Open Data Science Conference East • May 3, 2018 • Jupyter Notebook

In the last ten years, there have been a number of advancements in the study of Hamiltonian Monte Carlo and variational inference algorithms that have enabled effective Bayesian statistical computation for much more complicated models than were previously feasible. These algorithmic advancements have been accompanied by a number of open source probabilistic programming packages that make them accessible to the general engineering, statistics, and data science communities. PyMC3 is one such package written in Python and supported by NumFOCUS. This talk will give an introduction to probabilistic programming with PyMC3, with a particular emphasis on the how open source probabilistic programming makes Bayesian inference algorithms near the frontier of academic research accessible to a wide audience.

Two Years of Bayesian Bandits for E-Commerce

PyData NYC 2018 • October 18, 2018 • SlidesJupyter Notebook

Tom Tom Founders Festival Applied Machine Learning Conference • April 12, 2018 • SlidesJupyter Notebook

Data Philly • April 2, 2018 • SlidesJupyter Notebook

Boston Bayesians • January 22, 2018 • SlidesJupyter Notebook

Abstract: At Monetate, we’ve deployed Bayesian bandits (both noncontextual and contextual) to help our clients optimize their e-commerce sites since early 2016. This talk is an overview of the lessons we’ve learned from both the processes of deploying real-time Bayesian machine learning systems at scale and building a data product on top of these systems that is accessible to non-technical users (marketers). This talk will cover:

  • The place of multi-armed bandits in the A/B testing industry,
  • Thompson sampling and the basic theory of Bayesian bandits,
  • Bayesian approaches for accommodating nonstationarity in bandit feedback,
  • User experience challenges in driving adoption of these technologies by nontechnical marketers.

We will focus primarily on noncontextual bandits and give a brief overview of these problems in the contextual setting as time permits.

PyData NYC • November 27, 2017 • SlidesJupyter Notebook

Abstract: Since 2015, the NBA has released a detailed report of foul calls and non-calls that occur in the final two minutes of close games. This talk is a case study in using open source Python packages to analyze these reports in order to understand the relationship between game dynamics, player abilities, and foul calls. Our main goal is to quantify the relationship between player ability and foul calls.
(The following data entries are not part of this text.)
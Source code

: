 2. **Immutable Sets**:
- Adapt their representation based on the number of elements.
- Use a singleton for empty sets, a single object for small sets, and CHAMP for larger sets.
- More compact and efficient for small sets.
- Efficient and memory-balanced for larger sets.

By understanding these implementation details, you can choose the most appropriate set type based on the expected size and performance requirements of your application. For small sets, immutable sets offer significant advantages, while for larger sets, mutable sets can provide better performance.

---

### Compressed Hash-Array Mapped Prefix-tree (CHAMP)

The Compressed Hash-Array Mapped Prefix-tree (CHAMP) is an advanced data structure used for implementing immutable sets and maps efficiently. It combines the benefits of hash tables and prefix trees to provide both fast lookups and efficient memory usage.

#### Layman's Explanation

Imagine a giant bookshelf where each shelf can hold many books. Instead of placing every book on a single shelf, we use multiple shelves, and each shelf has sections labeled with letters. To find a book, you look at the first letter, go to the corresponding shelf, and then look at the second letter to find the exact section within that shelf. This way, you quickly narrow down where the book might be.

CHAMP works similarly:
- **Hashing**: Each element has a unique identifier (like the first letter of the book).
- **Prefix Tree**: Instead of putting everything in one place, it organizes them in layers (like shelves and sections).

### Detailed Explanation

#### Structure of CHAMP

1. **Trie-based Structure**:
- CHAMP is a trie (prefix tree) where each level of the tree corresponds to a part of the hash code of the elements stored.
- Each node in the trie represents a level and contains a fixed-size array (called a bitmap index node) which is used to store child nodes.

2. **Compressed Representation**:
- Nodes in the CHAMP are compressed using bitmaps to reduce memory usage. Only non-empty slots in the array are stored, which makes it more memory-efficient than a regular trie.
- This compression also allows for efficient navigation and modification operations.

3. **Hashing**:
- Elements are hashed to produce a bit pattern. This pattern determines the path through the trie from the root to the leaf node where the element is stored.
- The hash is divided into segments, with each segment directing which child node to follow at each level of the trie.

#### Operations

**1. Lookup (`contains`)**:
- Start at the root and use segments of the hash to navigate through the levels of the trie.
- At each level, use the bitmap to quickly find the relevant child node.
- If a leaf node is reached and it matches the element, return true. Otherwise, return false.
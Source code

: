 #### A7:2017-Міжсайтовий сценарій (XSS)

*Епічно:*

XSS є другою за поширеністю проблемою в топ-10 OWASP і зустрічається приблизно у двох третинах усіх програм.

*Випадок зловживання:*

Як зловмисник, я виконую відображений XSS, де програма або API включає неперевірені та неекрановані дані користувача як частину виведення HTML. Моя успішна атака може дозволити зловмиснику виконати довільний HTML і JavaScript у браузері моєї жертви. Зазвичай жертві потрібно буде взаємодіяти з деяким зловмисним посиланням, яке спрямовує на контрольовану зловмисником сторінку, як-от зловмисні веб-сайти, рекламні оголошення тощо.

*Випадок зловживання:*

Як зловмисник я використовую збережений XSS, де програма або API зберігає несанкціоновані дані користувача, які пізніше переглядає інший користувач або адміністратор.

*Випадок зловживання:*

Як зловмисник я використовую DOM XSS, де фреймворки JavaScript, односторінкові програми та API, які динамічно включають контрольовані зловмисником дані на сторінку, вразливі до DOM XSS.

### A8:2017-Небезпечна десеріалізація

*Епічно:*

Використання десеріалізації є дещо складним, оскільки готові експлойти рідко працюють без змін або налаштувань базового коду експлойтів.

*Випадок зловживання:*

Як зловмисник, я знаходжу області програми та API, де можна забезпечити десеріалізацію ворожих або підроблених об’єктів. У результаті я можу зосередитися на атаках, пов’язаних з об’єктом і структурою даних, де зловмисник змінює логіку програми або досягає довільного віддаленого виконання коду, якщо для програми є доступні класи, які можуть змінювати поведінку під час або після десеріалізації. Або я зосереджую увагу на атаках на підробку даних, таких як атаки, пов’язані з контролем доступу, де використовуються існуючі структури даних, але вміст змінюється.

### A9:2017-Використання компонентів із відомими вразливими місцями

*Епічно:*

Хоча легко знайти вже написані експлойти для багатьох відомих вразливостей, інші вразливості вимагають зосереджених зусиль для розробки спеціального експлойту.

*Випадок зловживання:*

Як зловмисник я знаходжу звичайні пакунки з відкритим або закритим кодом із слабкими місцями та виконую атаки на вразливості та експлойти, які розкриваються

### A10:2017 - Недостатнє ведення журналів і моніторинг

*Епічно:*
Since intentional fouls are a ubiquitous part of the NBA endgame, this data set also contains rich information about the relationship between game dynamics and intentional fouls for us to model.

Open Source Bayesian Inference in Python with PyMC3

FOSSCON • August 25, 2017 • SlidesJupyter Notebook

Abstract: In the last ten years, there have been a number of advancements in the study of Hamiltonian Monte Carlo algorithms that have enabled effective Bayesian statistical computation for much more complicated models than were previously feasible. These algorithmic advancements have been accompanied by a number of open source probabilistic programming packages that make them accessible to programmers and statisticians. PyMC3 is one such package written in Python and supported by NumFOCUS. This workshop will give an introduction to probabilistic programming with PyMC3. No preexisting knowledge of Bayesian statistics is necessary; a working knowledge of Python will be helpful.

Empowering Marketers with Bionic AI

phlAI • August 15, 2017 • With David Brussin, Founder & Chief Product Officer, Monetate

Abstract: Marketers have for many years worked to use data to improve the business outcomes from the experiences they deliver. Statistical discipline, and then AI, have markedly improved the ability to drive these improvements. As we have entered what Forrester calls ‘the age of the customer,’ customer expectations have in some ways begun to exceed competitive pressures in marketing, leading to a desire to align business outcomes more directly with customer outcomes. In this talk, we will focus on the use of AI in empowering marketers to provide each of their individual customers with better experiences. AI has been previously used to automate actions taken by humans, often enabling new scale. Solutions that replace human creative input altogether are frequently imagined, but hardly imminent. We will survey, from marketer, customer, and data scientist perspectives, this progression in marketing, resulting in new ‘bionic’ techniques that combine marketer creativity with machine-driven scale.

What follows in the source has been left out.